Dieser Sham Idrees kenn keine Scham. Er nimmt ein Bild von Haifa und stellt eines von bombardierten Ruinen darunter, um zu behaupten das oben sei eine wunderbare Palästinenserstadt (Gaza), die ohne jeden Grund zerbombt worden sei.

Jeder, der sich ein wenig auskennt und/oder mal in Israel war, dürfte Haifa erkennen. Im Vordergrund befindet sich der Garten des Bahai-Tempels. Den würden die Hamasniks und andere Islamistentruppen ganz schnell platt machen, bekämen sie die Stadt in die Finger.

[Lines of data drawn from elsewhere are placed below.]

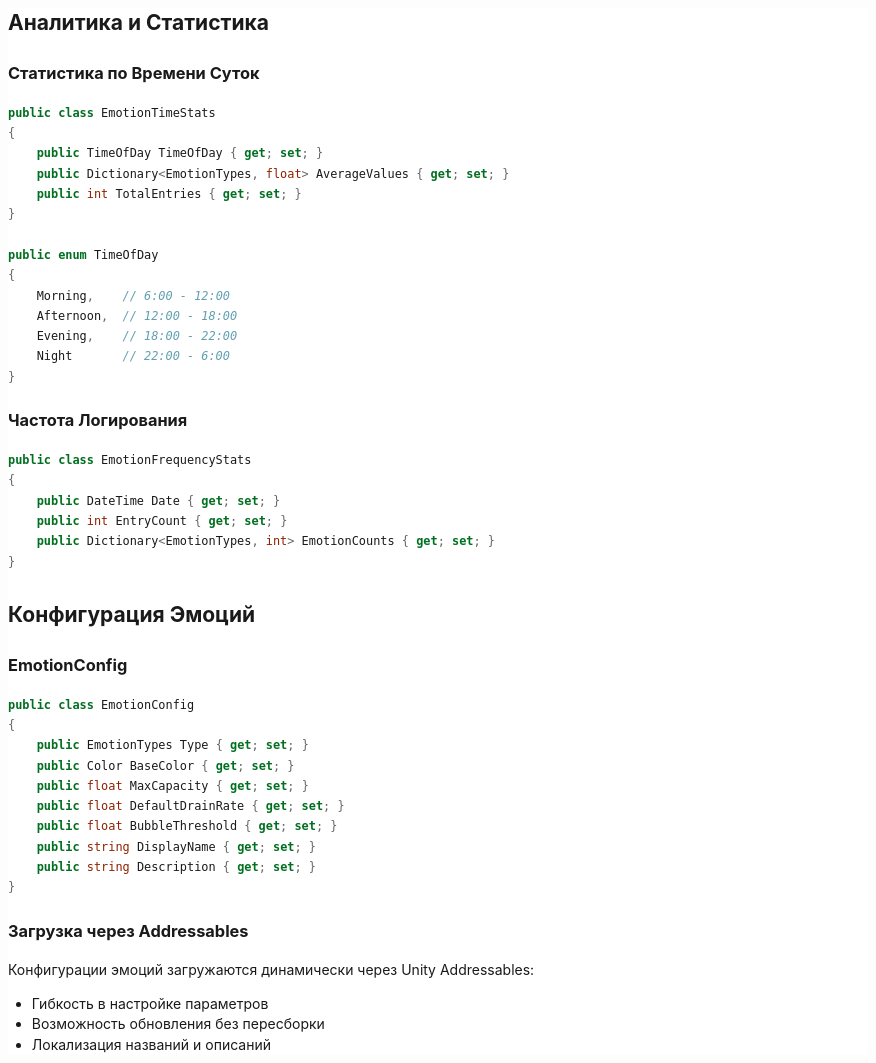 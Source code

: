 ## Аналитика и Статистика

### Статистика по Времени Суток
```csharp
public class EmotionTimeStats
{
    public TimeOfDay TimeOfDay { get; set; }
    public Dictionary<EmotionTypes, float> AverageValues { get; set; }
    public int TotalEntries { get; set; }
}

public enum TimeOfDay
{
    Morning,    // 6:00 - 12:00
    Afternoon,  // 12:00 - 18:00
    Evening,    // 18:00 - 22:00
    Night       // 22:00 - 6:00
}
```

### Частота Логирования
```csharp
public class EmotionFrequencyStats
{
    public DateTime Date { get; set; }
    public int EntryCount { get; set; }
    public Dictionary<EmotionTypes, int> EmotionCounts { get; set; }
}
```

## Конфигурация Эмоций

### EmotionConfig
```csharp
public class EmotionConfig
{
    public EmotionTypes Type { get; set; }
    public Color BaseColor { get; set; }
    public float MaxCapacity { get; set; }
    public float DefaultDrainRate { get; set; }
    public float BubbleThreshold { get; set; }
    public string DisplayName { get; set; }
    public string Description { get; set; }
}
```

### Загрузка через Addressables
Конфигурации эмоций загружаются динамически через Unity Addressables:
- Гибкость в настройке параметров
- Возможность обновления без пересборки
- Локализация названий и описаний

Dann sähe es zumindest am Hang des Carmel-Gebirges so aus, wie auf dem unteren Bild.

Wir kennen das inzwischen: Bilder aus Syrien (von Assad und/oder ISIS ermordete Kinder) werden als Opfer der Israelis herumgereicht; ebenso Bilder aus früheren Kämpfen/Kriegen. Die Hetzer haben sogar Bilder der von arabischen Terroristen ermordeten jüdischen Familie Fogel schon als arabische Opfer Israels ausgegeben. Und hier bei uns glauben sie den Müll, geben ihn weiter – und wenn man ihnen nachweist, dass das Lügen sind, dann haben sie kein Problem das entweder zu bestreiten oder für unwichtig zu erklären.